== Segment start ==

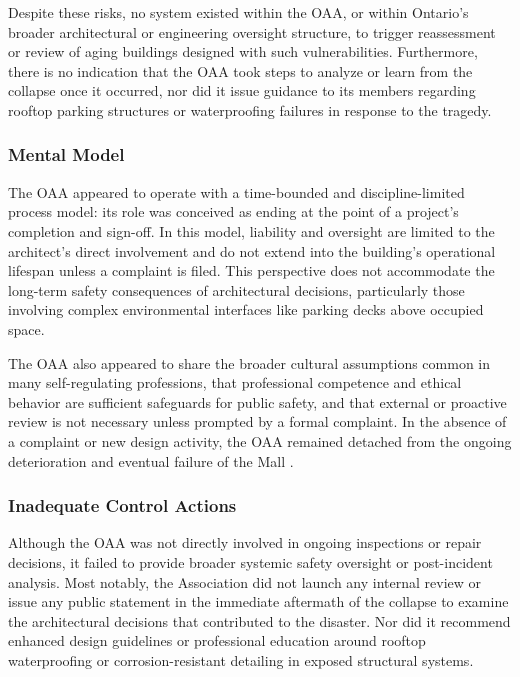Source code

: \documentclass[12pt]{article}
\begin{document}
Despite these risks, no system existed within the OAA, or within Ontario's broader architectural or engineering oversight structure, to trigger reassessment or review of aging buildings designed with such vulnerabilities. Furthermore, there is no indication that the OAA took steps to analyze or learn from the collapse once it occurred, nor did it issue guidance to its members regarding rooftop parking structures or waterproofing failures in response to the tragedy.

\subsubsection*{Mental Model}

The OAA appeared to operate with a time-bounded and discipline-limited process model: its role was conceived as ending at the point of a project's completion and sign-off. In this model, liability and oversight are limited to the architect's direct involvement and do not extend into the building's operational lifespan unless a complaint is filed. This perspective does not accommodate the long-term safety consequences of architectural decisions, particularly those involving complex environmental interfaces like parking decks above occupied space.

The OAA also appeared to share the broader cultural assumptions common in many self-regulating professions, that professional competence and ethical behavior are sufficient safeguards for public safety, and that external or proactive review is not necessary unless prompted by a formal complaint. In the absence of a complaint or new design activity, the OAA remained detached from the ongoing deterioration and eventual failure of the Mall \cite[p398]{AlgoLakeReport1}.

\subsubsection*{Inadequate Control Actions}

Although the OAA was not directly involved in ongoing inspections or repair decisions, it failed to provide broader systemic safety oversight or post-incident analysis. Most notably, the Association did not launch any internal review or issue any public statement in the immediate aftermath of the collapse to examine the architectural decisions that contributed to the disaster. Nor did it recommend enhanced design guidelines or professional education around rooftop waterproofing or corrosion-resistant detailing in exposed structural systems.
\end{document}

== Segment end ==

• **Your objective**
Without the pictures, write out every entry precisely as it appears.

• **Expected output**
Source code

: \documentclass[12pt]{article}
\begin{document}
Despite these risks, no system existed within the OAA, or within Ontario's broader architectural or engineering oversight structure, to trigger reassessment or review of aging buildings designed with such vulnerabilities. Furthermore, there is no indication that the OAA took steps to analyze or learn from the collapse once it occurred, nor did it issue guidance to its members regarding rooftop parking structures or waterproofing failures in response to the tragedy.

\subsubsection*{Mental Model}

The OAA appeared to operate with a time-bounded and discipline-limited process model: its role was conceived as ending at the point of a project's completion and sign-off. In this model, liability and oversight are limited to the architect's direct involvement and do not extend into the building's operational lifespan unless a complaint is filed. This perspective does not accommodate the long-term safety consequences of architectural decisions, particularly those involving complex environmental interfaces like parking decks above occupied space.

The OAA also appeared to share the broader cultural assumptions common in many self-regulating professions, that professional competence and ethical behavior are sufficient safeguards for public safety, and that external or proactive review is not necessary unless prompted by a formal complaint. In the absence of a complaint or new design activity, the OAA remained detached from the ongoing deterioration and eventual failure of the Mall \cite[p398]{AlgoLakeReport1}.

\subsubsection*{Inadequate Control Actions}

Although the OAA was not directly involved in ongoing inspections or repair decisions, it failed to provide broader systemic safety oversight or post-incident analysis. Most notably, the Association did not launch any internal review or issue any public statement in the immediate aftermath of the collapse to examine the architectural decisions that contributed to the disaster. Nor did it recommend enhanced design guidelines or professional education around rooftop waterproofing or corrosion-resistant detailing in exposed structural systems.
\end{document}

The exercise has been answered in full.